Xcode Commandline Tools
During its installation, Homebrew might ask about Xcode Commandline Tools software. Simply follow the prompts to agree to the user agreement to continue.
Installing Python3 on a Mac
If you’re using a Mac, the next step is to install Python3, which also installs a separate Python-specific package installer called pip3. We will use this in this lesson.
brew install python3
This will install Python3 on your computer. (Macs already come with an older version of Python. This won’t replace it, but install it in a unique location so that both can coexist.)
Install VirtualEnv
The next step is to install a piece of software called Virtual Enviornment. This allows you to create a sandbox program on your computer where you can install specific Python packages that are unique to any given project, without having to install them on your whole computer. This is common practice.
pip3 install virtualenv
Now that we have Virtual Environment installed, we should create a folder and navigate to that folder using the terminal. This next part of the tutorial will have you create a folder on your Desktop.
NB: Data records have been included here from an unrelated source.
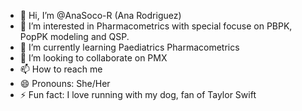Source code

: - 👋 Hi, I’m @AnaSoco-R (Ana Rodriguez)
- 👀 I’m interested in Pharmacometrics with special focuse on PBPK, PopPK modeling and QSP.
- 🌱 I’m currently learning Paediatrics Pharmacometrics 
- 💞️ I’m looking to collaborate on PMX
- 📫 How to reach me 
- 😄 Pronouns: She/Her
- ⚡ Fun fact: I love running with my dog, fan of Taylor Swift 

<!---
AnaSoco-R/AnaSoco-R is a ✨ special ✨ repository because its `README.md` (this file) appears on your GitHub profile.
You can click the Preview link to take a look at your changes.
--->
mkdir ~/Desktop/python_notebook
cd ~/Desktop/python_notebook
virtualenv .
This will create a Virtual Environment in this folder. To activate the Virtual Environment, type:
source bin/activate
This will change your prompt, indicated you’re inside the Virtual Environment.
Installing Jupyter Notebook
Next, let’s install the software we will need to run our notebook.
pip3 install jupyter pandas matplotlib
This will install three pieces of software and their dependencies: Jupyter Notebooks, Pandas data library, and a visualization library called MatPlotLib.
Next, let’s launch our Python Notebook:
jupyter notebook
This should launch Jupyter Notebook in your browser window.
Click on the new button, and select Python3 from notebooks.
From this page, you can input commands in each cell, and press shift + return to run a command.
Using BeautifulSoup as a web scraper
Python has a library called BeautifulSoup that can scrape websites for data. We can install this and test it out. First, launch your virtual environment from a working folder on your computer.
mkdir ~/Desktop/python_scraper
cd ~/Desktop/python_scraper
virtualenv .
source bin/activate
Now that you’ve launched your virtual environment, we’ll install Jupyter notebook, along with BeautifulSoup and a few other programs we will use.
Using the pip3
command described earlier, we’re going to install the following libraries:
pip3 install jupyter bs4 requests numpy
- jupyter - This is the Jupyter notebook program so we can run commands interactively in the web browser.
- bs4 - This is the BeautifulSoup4 program
- requests - This is a software program for fetching external webpages, so we can analyze them.
- numpy - This is a software program for running various data analysis commands.
Next, let’s launch a new notebook, and import the libaries we will use.
jupyter notebook
In the Ineractive environment, create a new Python3 notebook.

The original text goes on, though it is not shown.